Laurel Reuter, founding director and chief curator of the North Dakota Museum of Art, was born and raised on the Spirit Lake (Dakota) Nation in North Dakota where she attended reservation schools. She completed her B.A. in English at the University of North Dakota and
M.A. in American Literature at UND while founding the North Dakota Museum of Art (1972).
Reuter founded the Museum as a student gallery in the Memorial Union in the early 1970’s as she pursued her Masters degree in English. Reuter guided the Museum through many stages including:
- In 1985 the Museum was designated as the official State Art Gallery and the name was changed to the North Dakota Museum of Art.
- In 1989 the Museum opened its permanent home, a 1907 campus gymnasium located on the campus of UND, renovated by modernist architect Harvey Hoshour of Albuquerque.
- In 1996 the Museum underwent significant institutional change when UND turned over management of the Museum to an independent Board of Trustees under its own 501 (c) (3).
- In 1998 the North Dakota Museum of Art Foundation was established as a separate 501 (c) (3) charged with raising and managing Museum major gifts and endowments.

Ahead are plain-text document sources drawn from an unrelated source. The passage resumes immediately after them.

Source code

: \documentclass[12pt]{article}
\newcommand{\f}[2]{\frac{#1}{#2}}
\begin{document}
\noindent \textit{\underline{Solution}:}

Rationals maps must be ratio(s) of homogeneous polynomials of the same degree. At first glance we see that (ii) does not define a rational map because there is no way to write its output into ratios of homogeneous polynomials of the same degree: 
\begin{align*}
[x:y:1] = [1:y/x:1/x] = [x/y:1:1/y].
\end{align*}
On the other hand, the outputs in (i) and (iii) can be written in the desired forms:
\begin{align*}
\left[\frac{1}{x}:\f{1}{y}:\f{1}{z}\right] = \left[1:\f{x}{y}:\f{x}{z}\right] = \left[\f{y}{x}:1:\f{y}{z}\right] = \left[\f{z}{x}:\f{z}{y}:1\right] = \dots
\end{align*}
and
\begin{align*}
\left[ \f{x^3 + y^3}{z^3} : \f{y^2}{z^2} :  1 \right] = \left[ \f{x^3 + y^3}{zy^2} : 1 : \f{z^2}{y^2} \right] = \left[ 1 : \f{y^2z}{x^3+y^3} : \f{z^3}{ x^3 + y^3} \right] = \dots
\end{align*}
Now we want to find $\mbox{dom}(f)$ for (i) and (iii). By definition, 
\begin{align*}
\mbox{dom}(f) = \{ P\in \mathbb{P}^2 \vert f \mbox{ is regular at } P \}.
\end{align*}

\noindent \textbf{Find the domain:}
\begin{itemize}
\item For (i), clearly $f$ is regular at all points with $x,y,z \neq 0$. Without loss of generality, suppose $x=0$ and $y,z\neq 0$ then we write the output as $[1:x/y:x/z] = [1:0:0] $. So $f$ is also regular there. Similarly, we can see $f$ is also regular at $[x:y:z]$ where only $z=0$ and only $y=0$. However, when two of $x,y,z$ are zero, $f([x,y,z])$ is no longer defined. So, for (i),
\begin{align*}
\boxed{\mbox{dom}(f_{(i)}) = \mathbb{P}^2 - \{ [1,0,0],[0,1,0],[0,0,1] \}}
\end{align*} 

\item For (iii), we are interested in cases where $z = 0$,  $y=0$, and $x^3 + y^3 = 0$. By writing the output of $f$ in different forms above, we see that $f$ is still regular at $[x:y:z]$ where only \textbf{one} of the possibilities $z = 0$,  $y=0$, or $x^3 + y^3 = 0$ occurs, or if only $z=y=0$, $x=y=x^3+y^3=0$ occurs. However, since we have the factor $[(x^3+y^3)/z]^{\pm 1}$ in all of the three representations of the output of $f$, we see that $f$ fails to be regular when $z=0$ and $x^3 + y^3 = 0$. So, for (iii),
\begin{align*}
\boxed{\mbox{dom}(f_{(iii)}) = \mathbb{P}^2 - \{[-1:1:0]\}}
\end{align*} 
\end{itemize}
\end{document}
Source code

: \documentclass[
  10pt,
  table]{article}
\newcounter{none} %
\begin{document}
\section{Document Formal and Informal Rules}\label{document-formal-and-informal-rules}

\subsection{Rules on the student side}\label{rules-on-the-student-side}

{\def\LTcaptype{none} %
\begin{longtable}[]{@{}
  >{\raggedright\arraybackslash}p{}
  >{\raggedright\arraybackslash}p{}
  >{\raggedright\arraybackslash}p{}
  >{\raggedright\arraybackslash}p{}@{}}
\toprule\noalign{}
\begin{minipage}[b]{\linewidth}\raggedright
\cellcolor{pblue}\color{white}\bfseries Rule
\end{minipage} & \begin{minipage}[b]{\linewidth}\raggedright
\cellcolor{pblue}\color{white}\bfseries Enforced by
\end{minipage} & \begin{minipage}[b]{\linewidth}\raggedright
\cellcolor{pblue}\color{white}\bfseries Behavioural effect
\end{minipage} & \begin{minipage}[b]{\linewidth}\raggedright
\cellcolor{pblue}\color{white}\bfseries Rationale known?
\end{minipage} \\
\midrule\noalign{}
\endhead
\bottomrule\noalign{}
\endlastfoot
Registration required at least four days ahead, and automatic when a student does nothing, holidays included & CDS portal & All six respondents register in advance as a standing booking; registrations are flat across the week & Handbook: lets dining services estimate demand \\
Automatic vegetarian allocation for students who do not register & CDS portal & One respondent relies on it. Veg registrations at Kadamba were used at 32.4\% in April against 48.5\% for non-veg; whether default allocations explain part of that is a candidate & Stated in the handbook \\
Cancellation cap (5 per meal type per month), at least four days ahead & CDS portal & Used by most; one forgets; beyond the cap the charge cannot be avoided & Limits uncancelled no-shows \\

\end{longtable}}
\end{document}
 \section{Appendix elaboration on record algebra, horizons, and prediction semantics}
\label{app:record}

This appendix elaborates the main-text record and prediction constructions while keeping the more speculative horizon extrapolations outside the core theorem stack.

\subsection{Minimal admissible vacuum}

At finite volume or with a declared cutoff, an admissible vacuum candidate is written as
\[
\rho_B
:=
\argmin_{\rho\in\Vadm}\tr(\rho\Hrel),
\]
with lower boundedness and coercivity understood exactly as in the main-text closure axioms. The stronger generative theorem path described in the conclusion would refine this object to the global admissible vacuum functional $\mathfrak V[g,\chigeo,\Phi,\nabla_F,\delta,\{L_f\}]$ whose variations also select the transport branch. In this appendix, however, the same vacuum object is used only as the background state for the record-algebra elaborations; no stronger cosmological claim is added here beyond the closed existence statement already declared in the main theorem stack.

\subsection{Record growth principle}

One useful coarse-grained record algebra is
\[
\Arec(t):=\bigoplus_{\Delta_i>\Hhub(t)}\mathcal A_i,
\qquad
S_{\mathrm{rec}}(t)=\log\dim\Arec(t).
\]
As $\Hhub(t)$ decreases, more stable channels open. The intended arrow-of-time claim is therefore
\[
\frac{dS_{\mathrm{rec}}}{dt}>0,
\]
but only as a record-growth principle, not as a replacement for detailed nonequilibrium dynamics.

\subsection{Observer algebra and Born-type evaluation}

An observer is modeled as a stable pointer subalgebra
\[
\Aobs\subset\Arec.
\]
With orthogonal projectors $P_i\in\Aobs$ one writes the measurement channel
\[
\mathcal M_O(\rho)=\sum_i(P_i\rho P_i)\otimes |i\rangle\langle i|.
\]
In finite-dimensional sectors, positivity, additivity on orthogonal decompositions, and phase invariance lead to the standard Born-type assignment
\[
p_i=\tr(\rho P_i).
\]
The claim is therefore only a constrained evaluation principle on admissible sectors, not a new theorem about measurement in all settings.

With the impossible goal of “building the best small museum in America,” Reuter curated dozens of exhibitions by national and international artists. This contemporary art museum is recognized nationally for 1) the strength of its exhibition program, 2) ground breaking human rights exhibitions, 3) responsiveness to its community, 4) involvement with international artists long before it became usual, and 5) the commissioning of landmark works of art anchored in the landscape, history, and culture of the Northern Plains. Among them are Mary Lucier’s Floodsongs (1998) and The Plains of Sweet Regret (2004).
Reuter went on to author numerous books and exhibition catalogs, including Whole Cloth, Under the Whelming Tide, Marking the Land: Jim Dow in North Dakota, Mouths of Ash: Juan Manuel Echavarría (Spanish/English), The North Dakota Museum of Art and its Collections, and recently, The Disappeared, (Spanish/English) exhibition catalog that accompanies The Disappeared exhibition, currently touring internationally through 2010. Upcoming books include a monograph about Xu Bing, Snow Country Prison: Interned in North Dakota, and several exhibition catalogs.
The Disappeared, which includes fifteen artists from seven Latin American countries, was reviewed by Holland Cotter of the April 2, 2007, New York Times. According to Cotter, the bilingual catalog “is a work of art in itself. From Ms. Reuter’s stunning essay to the supplementary material, it is a total-immersion emotional experience.“ Of the exhibition he states, “There may have been a more moving show of contemporary political art in the city this season than The Disappeared at El Museo del Barrio, but if so, I missed it.” Cotter ends his review by asking, “And why is it that an on-the-road exhibition from a small museum in the Midwest is the most potent show of contemporary art, political or otherwise, in town? All I can say is that curators in our local museums should pay a visit, and ask themselves that question.”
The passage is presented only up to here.